Fully realizing this promise requires that an explicit, facetized boundary representation (b-rep) of the analysis domain be automatically produced and fed into the meshing/analysis framework. Medical imaging does not provide this geometric product directly. Even in the presence of a robust polyhedral FEM, extracting the necessary b-rep from MRI/CT stands in the way of extensive clinical use of physics-based simulation. Efforts toward producing this product will be discussed.
Automatically producing an acceptable polyhedral mesh from the b-rep also presents some interesting challenges. Polyhedral finite element methods retain most of the favorable properties of conventional finite element methods, but without the same restrictions on element geometry and topology. Such schemes are amenable to greatly simplified automatic mesh generation, even on complex and/or evolving domains. An automatic analysis-ready mesh is realized through a novel element formulation – the partitioned element method – that is tolerant of geometric pathologies and a mesh-generation approach that handles geometric near-degeneracies in a robust way.

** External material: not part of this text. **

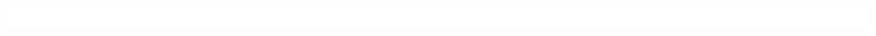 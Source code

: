 <marker orient="auto" markerHeight="11" markerWidth="11" markerUnits="userSpaceOnUse" refY="5" refX="11" viewBox="0 0 10 10" class="marker flowchart-v2" id="mermaid-diagram-mermaid-flm9znv_flowchart-v2-circleEnd"><circle style="stroke-width: 1px; stroke-dasharray: 1px, 0px;" class="arrowMarkerPath" r="5" cy="5" cx="5"></circle></marker><marker orient="auto" markerHeight="11" markerWidth="11" markerUnits="userSpaceOnUse" refY="5" refX="-1" viewBox="0 0 10 10" class="marker flowchart-v2" id="mermaid-diagram-mermaid-flm9znv_flowchart-v2-circleStart"><circle style="stroke-width: 1px; stroke-dasharray: 1px, 0px;" class="arrowMarkerPath" r="5" cy="5" cx="5"></circle></marker><marker orient="auto" markerHeight="11" markerWidth="11" markerUnits="userSpaceOnUse" refY="5.2" refX="12" viewBox="0 0 11 11" class="marker cross flowchart-v2" id="mermaid-diagram-mermaid-flm9znv_flowchart-v2-crossEnd"><path style="stroke-width: 2px; stroke-dasharray: 1px, 0px;" class="arrowMarkerPath" d="M 1,1 l 9,9 M 10,1 l -9,9"></path></marker><marker orient="auto" markerHeight="11" markerWidth="11" markerUnits="userSpaceOnUse" refY="5.2" refX="-1" viewBox="0 0 11 11" class="marker cross flowchart-v2" id="mermaid-diagram-mermaid-flm9znv_flowchart-v2-crossStart"><path style="stroke-width: 2px; stroke-dasharray: 1px, 0px;" class="arrowMarkerPath" d="M 1,1 l 9,9 M 10,1 l -9,9"></path></marker><g class="root"><g class="clusters"></g><g class="edgePaths"><path marker-end="url(#mermaid-diagram-mermaid-flm9znv_flowchart-v2-pointEnd)" style="" class="edge-thickness-normal edge-pattern-solid edge-thickness-normal edge-pattern-solid flowchart-link" id="L_A_B_0" d="M252.475,62L252.475,66.167C252.475,70.333,252.475,78.667,252.475,86.333C252.475,94,252.475,101,252.475,104.5L252.475,108"></path><path marker-end="url(#mermaid-diagram-mermaid-flm9znv_flowchart-v2-pointEnd)" style="" class="edge-thickness-normal edge-pattern-solid edge-thickness-normal edge-pattern-solid flowchart-link" id="L_B_C_0" d="M252.475,166L252.475,170.167C252.475,174.333,252.475,182.667,252.475,190.333C252.475,198,252.475,205,252.475,208.5L252.475,212"></path><path marker-end="url(#mermaid-diagram-mermaid-flm9znv_flowchart-v2-pointEnd)" style="" class="edge-thickness-normal edge-pattern-solid edge-thickness-normal edge-pattern-solid flowchart-link" id="L_C_D_0" d="M252.475,270L252.475,274.167C252.475,278.333,252.475,286.667,252.475,294.333C252.475,302,252.475,309,252.475,312.5L252.475,316"></path><path marker-end="url(#mermaid-diagram-mermaid-flm9znv_flowchart-v2-pointEnd)" style="" class="edge-thickness-normal edge-pattern-solid edge-thickness-normal edge-pattern-solid flowchart-link" id="L_D_E_0" d="M252.475,374L252.475,378.167C252.475,382.333,252.475,390.667,252.475,398.333C252.475,406,252.475,413,252.475,416.5L252.475,420"></path><path marker-end="url(#mermaid-diagram-mermaid-flm9znv_flowchart-v2-pointEnd)" style="" class="edge-thickness-normal edge-pattern-solid edge-thickness-normal edge-pattern-solid flowchart-link" id="L_E_F_0" d="M252.475,478L252.475,482.167C252.475,486.333,252.475,494.667,252.475,502.333C252.475,510,252.475,517,252.475,520.5L252.475,524"></path><path marker-end="url(#mermaid-diagram-mermaid-flm9znv_flowchart-v2-pointEnd)" style="" class="edge-thickness-normal edge-pattern-solid edge-thickness-normal edge-pattern-solid flowchart-link" id="L_F_G_0" d="M252.475,582L252.475,586.167C252.475,590.333,252.475,598.667,252.475,606.333C252.475,614,252.475,621,252.475,624.5L252.475,628"></path><path marker-end="url(#mermaid-diagram-mermaid-flm9znv_flowchart-v2-pointEnd)" style="" class="edge-thickness-normal edge-pattern-solid edge-thickness-normal edge-pattern-solid flowchart-link" id="L_G_H_0" d="M252.475,686L252.475,690.167C252.475,694.333,252.475,702.667,252.545,710.417C252.616,718.167,252.756,725.334,252.826,728.917L252.897,732.501"></path><path marker-end="url(#mermaid-diagram-mermaid-flm9znv_flowchart-v2-pointEnd)" style="" class="edge-thickness-normal edge-pattern-solid edge-thickness-normal edge-pattern-solid flowchart-link" id="L_H_I_0" d="M217.555,836.814L204.296,848.8C191.037,860.787,164.518,884.76,151.259,902.247C138,919.733,138,930.733,138,936.233L138,941.733"></path><path marker-end="url(#mermaid-diagram-mermaid-flm9znv_flowchart-v2-pointEnd)" style="" class="edge-thickness-normal edge-pattern-solid edge-thickness-normal edge-pattern-solid flowchart-link" id="L_I_J_0" d="M138,999.733L138,1003.9C138,1008.067,138,1016.4,138,1024.067C138,1031.733,138,1038.733,138,1042.233L138,1045.733"></path><path marker-end="url(#mermaid-diagram-mermaid-flm9znv_flowchart-v2-pointEnd)" style="" class="edge-thickness-normal edge-pattern-solid edge-thickness-normal edge-pattern-solid flowchart-link" id="L_J_K_0" d="M138,1127.733L138,1131.9C138,1136.067,138,1144.4,138,1152.067C138,1159.733,138,1166.733,138,1170.233L138,1173.733"></path><path marker-end="url(#mermaid-diagram-mermaid-flm9znv_flowchart-v2-pointEnd)" style="" class="edge-thickness-normal edge-pattern-solid edge-thickness-normal edge-pattern-solid flowchart-link" id="L_H_L_0" d="M288.395,836.814L301.487,848.8C314.58,860.787,340.765,884.76,353.857,902.247C366.95,919.733,366.95,930.733,366.95,936.233L366.95,941.733"></path></g><g class="edgeLabels"><g class="edgeLabel"><g transform="translate(0, 0)" class="label"><foreignObject height="0" width="0"><div class="labelBkg" xmlns="http://www.w3.org/1999/xhtml" style="display: table-cell; white-space: nowrap; line-height: 1.5; max-width: 200px; text-align: center;"><span class="edgeLabel"></span></div></foreignObject></g></g><g class="edgeLabel"><g transform="translate(0, 0)" class="label"><foreignObject height="0" width="0"><div class="labelBkg" xmlns="http://www.w3.org/1999/xhtml" style="display: table-cell; white-space: nowrap; line-height: 1.5; max-width: 200px; text-align: center;"><span class="edgeLabel"></span></div></foreignObject></g></g><g class="edgeLabel">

The ability of the partitioned element method to handle complex domains makes it a natural fit to solve mechanics problems of the human body, in which complex three-dimensional geometries and material heterogeneity are typical. From medical image to explicit facetized boundary representation to automatic polyhedral mesh generation to solution via the partitioned element method, a pipeline is set to solve computational biomechanics problems beginning from medical imaging and ending in patient-specific simulation of mechanical processes.